* _DATA_:

⟨

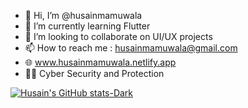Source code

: - 👋 Hi, I’m @husainmamuwala
- 🌱 I’m currently learning Flutter
- 💞️ I’m looking to collaborate on UI/UX projects
- 📫 How to reach me : husainmamuwala@gmail.com
- 🌐 www.husainmamuwala.netlify.app
- 👮‍♂️ Cyber Security and Protection

[![Husain's GitHub stats-Dark](https://github-readme-stats.vercel.app/api?username=husainmamuwala&show_icons=true&theme=dark#gh-dark-mode-only)](https://github.com/husainmamuwala/github-readme-stats#gh-dark-mode-only)           

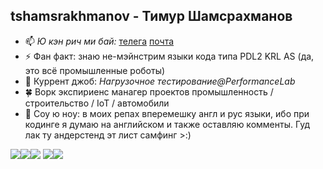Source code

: ## tshamsrakhmanov - Тимур Шамсрахманов

- 📫 *Ю кэн рич ми бай:*
  [телега](https://t.me/tshamsrakhmanov) [почта](t.shamsrakhmanov@gmail.com)
- ⚡ Фан факт:
  знаю не-мэйнстрим языки кода типа PDL2 KRL AS (да, это всё промышленные роботы)
- 👯 Куррент джоб:
  *Нагрузочное тестирование@PerformanceLab*
- 🍀 Ворк экспириенс
  манагер проектов промышленность / строительство / IoT / автомобили
- 🌱 Соу ю ноу:
  в моих репах вперемешку англ и рус языки, ибо при кодинге я думаю на английском и также оставляю комменты. Гуд лак ту андерстенд эт лист самфинг >:)

![](http://github-profile-summary-cards.vercel.app/api/cards/profile-details?username=tshamsrakhmanov&theme=default)![](http://github-profile-summary-cards.vercel.app/api/cards/repos-per-language?username=tshamsrakhmanov&theme=default)![](http://github-profile-summary-cards.vercel.app/api/cards/most-commit-language?username=tshamsrakhmanov&theme=default)
![](http://github-profile-summary-cards.vercel.app/api/cards/stats?username=tshamsrakhmanov&theme=default)![](http://github-profile-summary-cards.vercel.app/api/cards/productive-time?username=tshamsrakhmanov&theme=default&utcOffset=8)
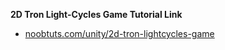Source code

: <strong>2D Tron Light-Cycles Game Tutorial Link</strong>

- [noobtuts.com/unity/2d-tron-lightcycles-game](https://noobtuts.com/unity/2d-tron-lightcycles-game)
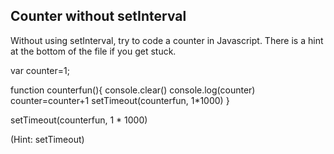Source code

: ## Counter without setInterval

Without using setInterval, try to code a counter in Javascript. There is a hint at the bottom of the file if you get stuck.


var counter=1;

function counterfun(){
    console.clear()
    console.log(counter)
    counter=counter+1
    setTimeout(counterfun, 1*1000)
}




setTimeout(counterfun, 1 * 1000)


































































(Hint: setTimeout)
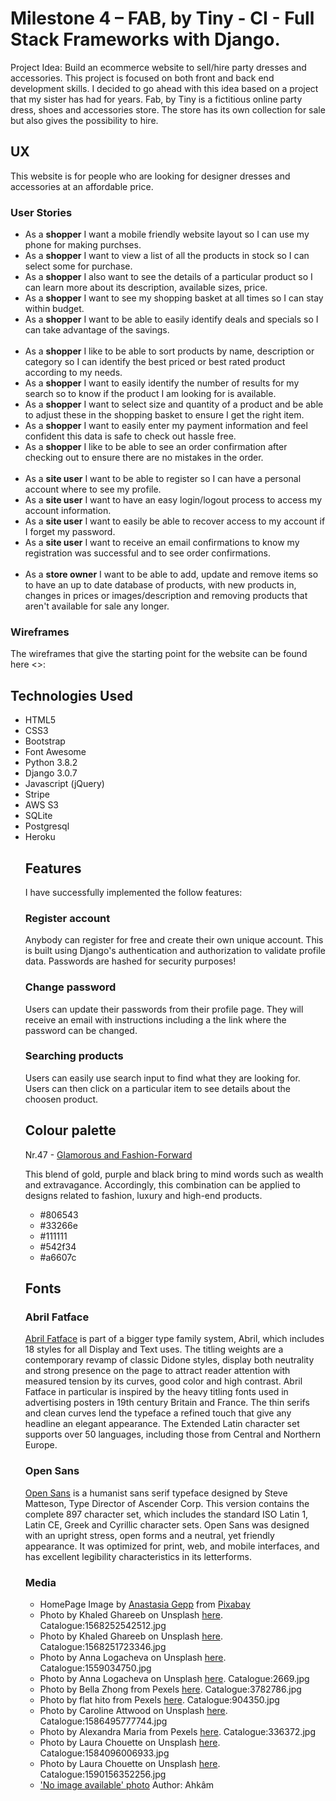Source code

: <h1>Milestone 4 – FAB, by Tiny - CI - Full Stack Frameworks with Django.</h1>
Project Idea: Build an ecommerce website to sell/hire party dresses and accessories.
This project is focused on both front and back end development skills.
I decided to go ahead with this idea based on a project that my sister has had for years.  
Fab, by Tiny is a fictitious online party dress, shoes and accessories store. 
The store has its own collection for sale but also gives the possibility to hire.
<h2>UX</h2>
This website is for people who are looking for designer dresses and accessories at an affordable price.
<h3>User Stories</h3>
<ul>
<li>As a <strong>shopper</strong> I want a mobile friendly website layout so I can use my phone for making purchses.</li>
<li>As a <strong>shopper</strong> I want to view a list of all the products in stock so I can select some for purchase.</li>
<li>As a <strong>shopper</strong> I also want to see the details of a particular product so I can learn more about its description, available sizes, price.</li>
<li>As a <strong>shopper</strong> I want to see my shopping basket at all times so I can stay within budget.</li>
<li>As a <strong>shopper</strong> I want to be able to easily identify deals and specials so I can take advantage of the savings.</li>
<br>
<li>As a <strong>shopper</strong> I like to be able to sort products by name, description or category so I can identify the best priced or best rated product according to my needs.</li>
<li>As a <strong>shopper</strong> I want to easily identify the number of results for my search so to know if the product I am looking for is available.</li>
<li>As a <strong>shopper</strong> I want to select size and quantity of a product and be able to adjust these in the shopping basket to ensure I get the right item.</li>
<li>As a <strong>shopper</strong> I want to easily enter my payment information and feel confident this data is safe to check out hassle free.</li>
<li>As a <strong>shopper</strong> I like to be able to see an order confirmation after checking out to ensure there are no mistakes in the order.</li>
<br>
<li>As a <strong>site user</strong> I want to be able to register so I can have a personal account where to see my profile.</li>
<li>As a <strong>site user</strong> I want to have an easy login/logout process to access my account information.</li>
<li>As a <strong>site user</strong> I want to easily be able to recover access to my account if I forget my password.</li>
<li>As a <strong>site user</strong> I want to receive an email confirmations to know my registration was successful and to see order confirmations.</li>
<br>
<li>As a <strong>store owner</strong> I want to be able to add, update and remove items so to have an up to date database of products, with new products in, changes in prices or images/description and removing products that aren't available for sale any longer.</li>
</ul>
<h3>Wireframes</h3>
The wireframes that give the starting point for the website can be found here <>:
<h2>Technologies Used</h2>
<ul>
<li>HTML5</li>
<li>CSS3</li>
<li>Bootstrap</li>
<li>Font Awesome</li>
<li>Python 3.8.2</li>
<li>Django 3.0.7</li>
<li>Javascript (jQuery)</li>
<li>Stripe</li>
<li>AWS S3</li>
<li>SQLite</li>
<li>Postgresql</li>
<li>Heroku</li>
<h2>Features</h2>
I have successfully implemented the follow features:
<h3>Register account</h3>
Anybody can register for free and create their own unique account. This is built using Django's authentication and authorization to validate profile data. Passwords are hashed for security purposes!
<h3>Change password</h3>
Users can update their passwords from their profile page. They will receive an email with instructions including a the link where the password can be changed.
<h3>Searching products</h3>
Users can easily use search input to find what they are looking for.
Users can then click on a particular item to see details about the choosen product.

<h2>Colour palette</h2>
Nr.47 - <a href="https://visme.co/blog/website-color-schemes/" target="_blank">Glamorous and Fashion-Forward</a>
<p>This blend of gold, purple and black bring to mind words such as wealth and extravagance. 
Accordingly, this combination can be applied to designs related to fashion, luxury and high-end products.</p>
<ul>
<li>#806543</li>
<li>#33266e</li>
<li>#111111</li>
<li>#542f34</li>
<li>#a6607c</li>
</ul>
<h2>Fonts</h2>
<h3>Abril Fatface</h3>
<a href="https://fonts.google.com/specimen/Abril+Fatface?query=abril+#standard-styles" target="_blank">Abril Fatface</a> is part of a bigger type family system, Abril, which includes 18 styles for all Display and Text uses. 
The titling weights are a contemporary revamp of classic Didone styles, display both neutrality and strong presence on the page to attract reader attention with measured tension by its curves, good color and high contrast.
Abril Fatface in particular is inspired by the heavy titling fonts used in advertising posters in 19th century Britain and France. 
The thin serifs and clean curves lend the typeface a refined touch that give any headline an elegant appearance. 
The Extended Latin character set supports over 50 languages, including those from Central and Northern Europe.
<h3>Open Sans</h3>
<a href="https://fonts.google.com/specimen/Open+Sans?query=open+sans#standard-styles" target="_blank">Open Sans</a> is a humanist sans serif typeface designed by Steve Matteson, Type Director of Ascender Corp. 
This version contains the complete 897 character set, which includes the standard ISO Latin 1, Latin CE, Greek and Cyrillic character sets. 
Open Sans was designed with an upright stress, open forms and a neutral, yet friendly appearance. 
It was optimized for print, web, and mobile interfaces, and has excellent legibility characteristics in its letterforms.
<h3>Media</h3>
<ul>
<li>HomePage Image by <a href="https://pixabay.com/users/nastya_gepp-3773230/?utm_source=link-attribution&amp;utm_medium=referral&amp;utm_campaign=image&amp;utm_content=3075752" target="_blank">Anastasia Gepp</a> from <a href="https://pixabay.com/?utm_source=link-attribution&amp;utm_medium=referral&amp;utm_campaign=image&amp;utm_content=3075752" target="_blank">Pixabay</a></li>
<li>Photo by Khaled Ghareeb on Unsplash <a href="https://unsplash.com/photos/-NyPn9up_7o" target="_blank">here</a>. Catalogue:1568252542512.jpg</li>
<li>Photo by Khaled Ghareeb on Unsplash <a href="https://unsplash.com/photos/OjMiS43gEPo" target="_blank">here</a>. Catalogue:1568251723346.jpg</li>
<li>Photo by Anna Logacheva on Unsplash <a href="https://unsplash.com/photos/d00FZ5Yfhxc" target="_blank">here</a>. Catalogue:1559034750.jpg</li>
<li>Photo by Anna Logacheva on Unsplash <a href="https://www.pexels.com/photo/high-heels-shoes-luxury-rich-2669/" target="_blank">here</a>. Catalogue:2669.jpg</li>
<li>Photo by Bella Zhong from Pexels <a href="https://www.pexels.com/photo/green-and-brown-peep-toe-heeled-sandals-3782786/" target="_blank">here</a>. Catalogue:3782786.jpg</li>
<li>Photo by flat hito from Pexels <a href="https://www.pexels.com/photo/white-and-blue-floral-flap-sling-bag-hanging-on-white-steel-rack-904350/" target="_blank">here</a>. Catalogue:904350.jpg</li>
<li>Photo by Caroline Attwood on Unsplash <a href="https://unsplash.com/photos/E1rH__X9SA0" target="_blank">here</a>. Catalogue:1586495777744.jpg</li>
<li>Photo by Alexandra Maria from Pexels <a href="https://www.pexels.com/photo/close-up-of-shoes-and-bag-336372/" target="_blank">here</a>. Catalogue:336372.jpg</li>
<li>Photo by Laura Chouette on Unsplash <a href="https://images.unsplash.com/photo-1584096006933-8ab08c9aa725?ixlib=rb-1.2.1&ixid=eyJhcHBfaWQiOjEyMDd9&auto=format&fit=crop&w=760&q=80" target="_blank">here</a>. Catalogue:1584096006933.jpg</li>
<li>Photo by Laura Chouette on Unsplash <a href="https://images.unsplash.com/photo-1590156352256-39e4c6eba54e?ixlib=rb-1.2.1&ixid=eyJhcHBfaWQiOjEyMDd9&auto=format&fit=crop&w=667&q=80" target="_blank">here</a>. Catalogue:1590156352256.jpg</li>
<li><a href="https://www.freeiconspng.com/img/23489" target="_blank">'No image available' photo</a> Author: Ahkâm</li>
</ul>
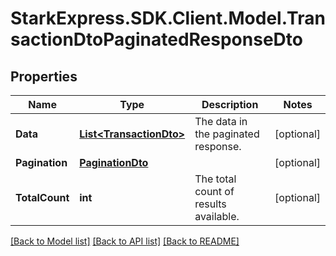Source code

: # StarkExpress.SDK.Client.Model.TransactionDtoPaginatedResponseDto

## Properties

Name | Type | Description | Notes
------------ | ------------- | ------------- | -------------
**Data** | [**List&lt;TransactionDto&gt;**](TransactionDto.md) | The data in the paginated response. | [optional] 
**Pagination** | [**PaginationDto**](PaginationDto.md) |  | [optional] 
**TotalCount** | **int** | The total count of results available. | [optional] 

[[Back to Model list]](../README.md#documentation-for-models) [[Back to API list]](../README.md#documentation-for-api-endpoints) [[Back to README]](../README.md)

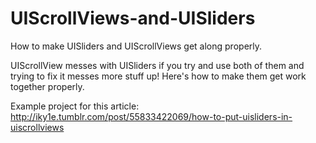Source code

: UIScrollViews-and-UISliders
===========================

How to make UISliders and UIScrollViews get along properly.

UIScrollView messes with UISliders if you try and use both of them and trying to fix it messes more stuff up!
Here's how to make them get work together properly.

Example project for this article: http://iky1e.tumblr.com/post/55833422069/how-to-put-uisliders-in-uiscrollviews

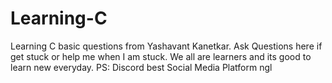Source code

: # Learning-C
Learning C basic questions from Yashavant Kanetkar.
Ask Questions here if get stuck or help me when I am stuck.
We all are learners and its good to learn new everyday.
PS:
Discord best Social Media Platform ngl
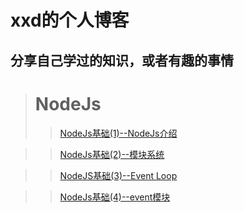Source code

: # xxd的个人博客
## 分享自己学过的知识，或者有趣的事情

> # NodeJs
>> [NodeJs基础(1)--NodeJs介绍](https://github.com/laoxiehhh/laoxiea/issues/1)

>> [NodeJs基础(2)--模块系统](https://github.com/laoxiehhh/laoxiea/issues/2)

>> [NodeJS基础(3)--Event Loop](https://github.com/laoxiehhh/laoxiea/issues/3)

>> [NodeJs基础(4)--event模块](https://github.com/laoxiehhh/laoxiea/issues/4)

⟩

* _TASK TO COMPLETE_: If a line in the records contains the word "their", copy it out.

* _REPLY_:
Anybody can register for free and create their own unique account. This is built using Django's authentication and authorization to validate profile data. Passwords are hashed for security purposes!
Users can update their passwords from their profile page. They will receive an email with instructions including a the link where the password can be changed.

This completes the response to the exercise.